Part 2 Tax Representations.
(a) Payer Tax Representations. For the purposes of Section 3(e) of this
Agreement, [ ] and the Trust will each make the following
representations to the other:
It is not required by any applicable law, as modified by the practice
of any relevant governmental revenue authority, of any Relevant
Jurisdiction to make any deduction or withholding for or on account of
any Tax from any payment (other than interest under Section 2(e),
6(d)(ii) or 6(e) of this Agreement) to be made by it to the other party
under this Agreement.
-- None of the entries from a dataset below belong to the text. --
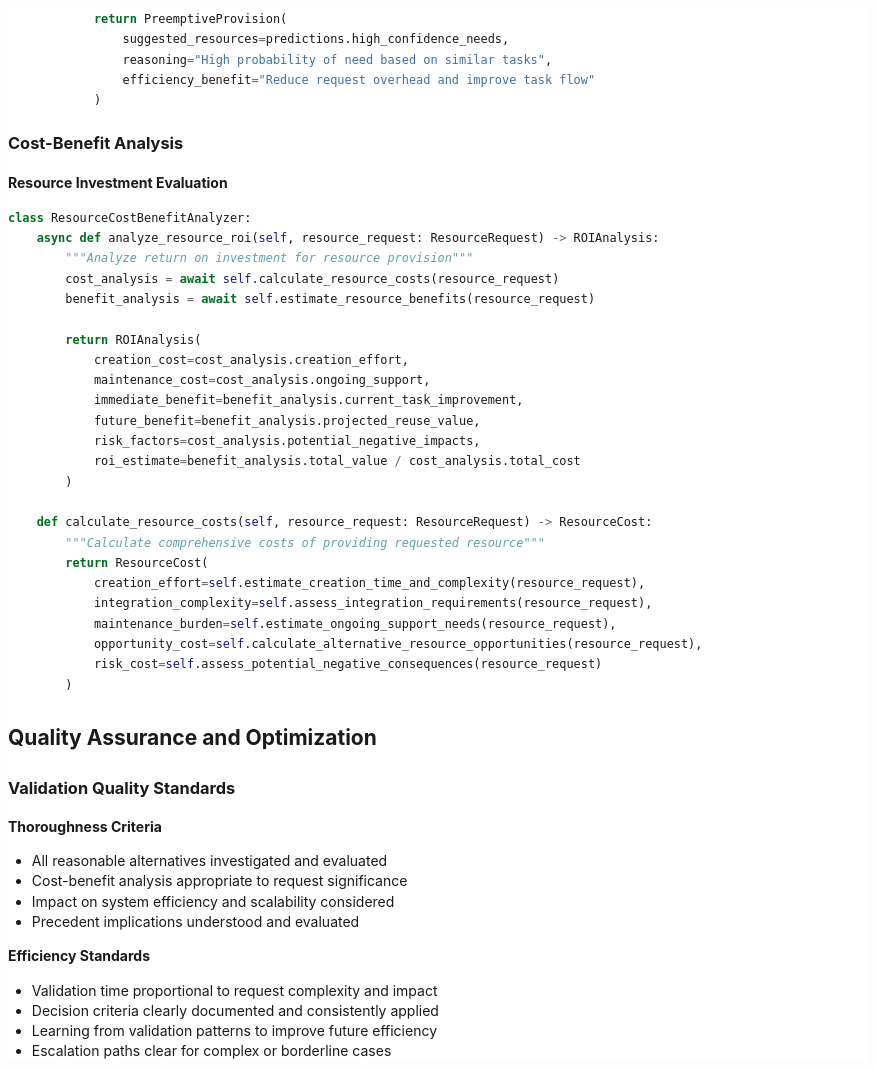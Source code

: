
 ```python
            return PreemptiveProvision(
                suggested_resources=predictions.high_confidence_needs,
                reasoning="High probability of need based on similar tasks",
                efficiency_benefit="Reduce request overhead and improve task flow"
            )
```

### Cost-Benefit Analysis
**Resource Investment Evaluation**
```python
class ResourceCostBenefitAnalyzer:
    async def analyze_resource_roi(self, resource_request: ResourceRequest) -> ROIAnalysis:
        """Analyze return on investment for resource provision"""
        cost_analysis = await self.calculate_resource_costs(resource_request)
        benefit_analysis = await self.estimate_resource_benefits(resource_request)
        
        return ROIAnalysis(
            creation_cost=cost_analysis.creation_effort,
            maintenance_cost=cost_analysis.ongoing_support,
            immediate_benefit=benefit_analysis.current_task_improvement,
            future_benefit=benefit_analysis.projected_reuse_value,
            risk_factors=cost_analysis.potential_negative_impacts,
            roi_estimate=benefit_analysis.total_value / cost_analysis.total_cost
        )
    
    def calculate_resource_costs(self, resource_request: ResourceRequest) -> ResourceCost:
        """Calculate comprehensive costs of providing requested resource"""
        return ResourceCost(
            creation_effort=self.estimate_creation_time_and_complexity(resource_request),
            integration_complexity=self.assess_integration_requirements(resource_request),
            maintenance_burden=self.estimate_ongoing_support_needs(resource_request),
            opportunity_cost=self.calculate_alternative_resource_opportunities(resource_request),
            risk_cost=self.assess_potential_negative_consequences(resource_request)
        )
```

## Quality Assurance and Optimization

### Validation Quality Standards
**Thoroughness Criteria**
- All reasonable alternatives investigated and evaluated
- Cost-benefit analysis appropriate to request significance
- Impact on system efficiency and scalability considered
- Precedent implications understood and evaluated

**Efficiency Standards**
- Validation time proportional to request complexity and impact
- Decision criteria clearly documented and consistently applied
- Learning from validation patterns to improve future efficiency
- Escalation paths clear for complex or borderline cases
In making this representation, each party may
rely on:
(i) the accuracy of any representations made by the other party
pursuant to Section 3(f) of this Agreement;
(ii) the satisfaction of the agreement of the other party contained in
Section 4(a)(i) or 4(a)(iii) of this Agreement and the accuracy
and effectiveness of any document provided by the other party
pursuant to Section 4(a)(i) or 4(a)(iii) of this Agreement, and
(iii) the satisfaction of the agreement of the other party contained
in Section 4(d) of this Agreement,
provided that it shall not be a breach of this representation where
reliance is placed on clause (ii) and the other party does not deliver
a form or document under Section 4(a)(iii) by reason of material
prejudice to its legal or commercial position.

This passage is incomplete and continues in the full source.